14 February 2012

happy v-day lovers.

My first boyfriend was named Jackson. We “dated” when I was three. We attended the same local swimming pool and I broke up with him when he squirted my friends with his water gun. I’ve always wondered if maybe I peaked too early. It would be insufficient to say that I wasn’t interested in anyone for the many years that followed because that certainly isn’t true. I recall a bad boy named Nathan in my earliest of elementary years who wore a little kid’s black leather jacket. He would pitch such a fit that he would get sent to the principal’s office more often than he was in class. He would refuse to leave his seat and therefore would be simply scooted down the hall, still glued to his chair.

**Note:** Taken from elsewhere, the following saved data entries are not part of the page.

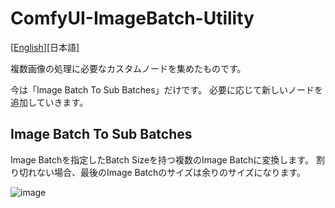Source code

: # ComfyUI-ImageBatch-Utility

[<a href="README.md">English</a>][日本語]

複数画像の処理に必要なカスタムノードを集めたものです。

今は「Image Batch To Sub Batches」だけです。
必要に応じて新しいノードを追加していきます。

## Image Batch To Sub Batches
Image Batchを指定したBatch Sizeを持つ複数のImage Batchに変換します。
割り切れない場合、最後のImage Batchのサイズは余りのサイズになります。

![image](https://github.com/user-attachments/assets/fe369aee-db20-452e-9b50-db0c1ce44d8f)

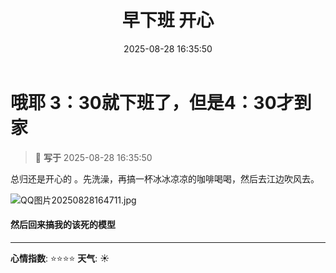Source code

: ﻿---
title: 早下班 开心
date: 2025-08-28 16:35:50
tags:
  - 生活
  - 
categories:
  - 生活随笔
cover: http://img.upoorcake.cn/upoorcake/006cn0osly1ha7kkd50h1j32c0340nhj (1).jpg
description:
---

# 哦耶 3：30就下班了，但是4：30才到家

> 📅 **写于** 2025-08-28 16:35:50

总归还是开心的 。先洗澡，再搞一杯冰冰凉凉的咖啡喝喝，然后去江边吹风去。

![QQ图片20250828164711.jpg](http://img.upoorcake.cn/upoorcake/202508281647827.jpg)

#### 然后回来搞我的该死的模型
---


**心情指数**: ⭐⭐⭐⭐
**天气**: ☀️ 


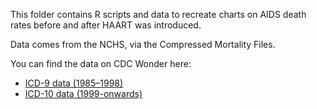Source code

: This folder contains R scripts and data to recreate charts on AIDS death rates before and after HAART was introduced.

Data comes from the NCHS, via the Compressed Mortality Files.

You can find the data on CDC Wonder here:
- [ICD-9 data (1985–1998)](https://wonder.cdc.gov/controller/saved/D16/D400F373)
- [ICD-10 data (1999-onwards)](https://wonder.cdc.gov/controller/saved/D140/D400F374)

What a badass.



Then there was a boy named Josh. Around the pink linoleum tiles of my cafeteria, there I was- a crushing little third grader. He would do anything to get into trouble. We used to have silent lunches every now and again, when the up and ups thought we were all getting too excited for the next candy-related holiday. When silent lunch went down, the lights were turned off; we were to sit in alphabetical order with one seat in between ourselves and whoever was beside us. Somehow, Josh was assigned to sit right in front of me. The punishment was hated. Suddenly, a few minutes into it, Josh became our fearless leader as he silently plowed down two sandwiches, packed with so much egg salad between the two white slices of bread that it crammed down his throat even faster – the eggs acting as a slick lubricant, mashed with their mayonnaise and mustard fluff. He ate it so fast that in one swift second, he was ralphing.

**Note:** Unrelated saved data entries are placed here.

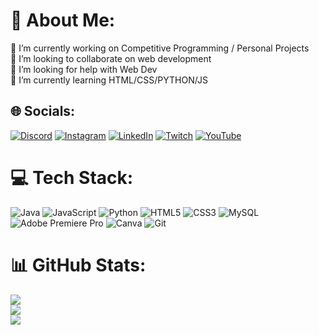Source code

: # 💫 About Me:
🔭 I’m currently working on Competitive Programming / Personal Projects<br>👯 I’m looking to collaborate on web development  <br>🤝 I’m looking for help with Web Dev<br>🌱 I’m currently learning HTML/CSS/PYTHON/JS<br>


## 🌐 Socials:
[![Discord](https://img.shields.io/badge/Discord-%237289DA.svg?logo=discord&logoColor=white)](https://discord.gg/Artemieyy ) [![Instagram](https://img.shields.io/badge/Instagram-%23E4405F.svg?logo=Instagram&logoColor=white)](https://instagram.com/mxdhv) [![LinkedIn](https://img.shields.io/badge/LinkedIn-%230077B5.svg?logo=linkedin&logoColor=white)](https://linkedin.com/in/madhav-p1) [![Twitch](https://img.shields.io/badge/Twitch-%239146FF.svg?logo=Twitch&logoColor=white)](https://twitch.tv/artemieyy) [![YouTube](https://img.shields.io/badge/YouTube-%23FF0000.svg?logo=YouTube&logoColor=white)](https://youtube.com/@https://www.youtube.com/@artiiiplays) 

# 💻 Tech Stack:
![Java](https://img.shields.io/badge/java-%23ED8B00.svg?style=for-the-badge&logo=openjdk&logoColor=white) ![JavaScript](https://img.shields.io/badge/javascript-%23323330.svg?style=for-the-badge&logo=javascript&logoColor=%23F7DF1E) ![Python](https://img.shields.io/badge/python-3670A0?style=for-the-badge&logo=python&logoColor=ffdd54) ![HTML5](https://img.shields.io/badge/html5-%23E34F26.svg?style=for-the-badge&logo=html5&logoColor=white) ![CSS3](https://img.shields.io/badge/css3-%231572B6.svg?style=for-the-badge&logo=css3&logoColor=white) ![MySQL](https://img.shields.io/badge/mysql-4479A1.svg?style=for-the-badge&logo=mysql&logoColor=white) ![Adobe Premiere Pro](https://img.shields.io/badge/Adobe%20Premiere%20Pro-9999FF.svg?style=for-the-badge&logo=Adobe%20Premiere%20Pro&logoColor=white) ![Canva](https://img.shields.io/badge/Canva-%2300C4CC.svg?style=for-the-badge&logo=Canva&logoColor=white) ![Git](https://img.shields.io/badge/git-%23F05033.svg?style=for-the-badge&logo=git&logoColor=white)
# 📊 GitHub Stats:
![](https://github-readme-stats.vercel.app/api?username=madhvv&theme=chartreuse-dark&hide_border=true&include_all_commits=true&count_private=true)<br/>
![](https://github-readme-streak-stats.herokuapp.com/?user=madhvv&theme=chartreuse-dark&hide_border=true)<br/>
![](https://github-readme-stats.vercel.app/api/top-langs/?username=madhvv&theme=chartreuse-dark&hide_border=true&include_all_commits=true&count_private=true&layout=compact)

<!-- Proudly created with GPRM ( https://gprm.itsvg.in ) -->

He puked everywhere. There was total outrage, the cries of disgust, the horrifying realization that the egg salad looked exactly the same sitting on the black table, spilling over onto the pink linoleum as it had when he was eating it– it was mass hysteria. The lights were instantly flicked back on; my classmates were jumping out of their seats, swiping up their lunch materials. Josh was whisked away, in my mind he was handcuffed, but that totally didn’t happen. I hopped up too, but I stood in awe of the boy who ended silent lunch.



In elementary school, I had short, chin-length hair and bangs. My freckles were my calling card and I thought I was so funny, but I talked too much. I got marks for talking too much. I got ice-cream taken away for talking too much. You see, I would buy my lunch as usual and always pick up a tiny plastic container of strawberry ice-cream and a little wooden spoon. By the time lunch was over, I had talked too much and all I was interested in eating and all I had time for was my ice-cream. I had the best kindergarten teacher anyone could ask for. Although her teacher’s aide– I still believe – had it in for me. She caught onto me tossing out my green beans, corn niblets, and empty ice-cream carton and told my mom.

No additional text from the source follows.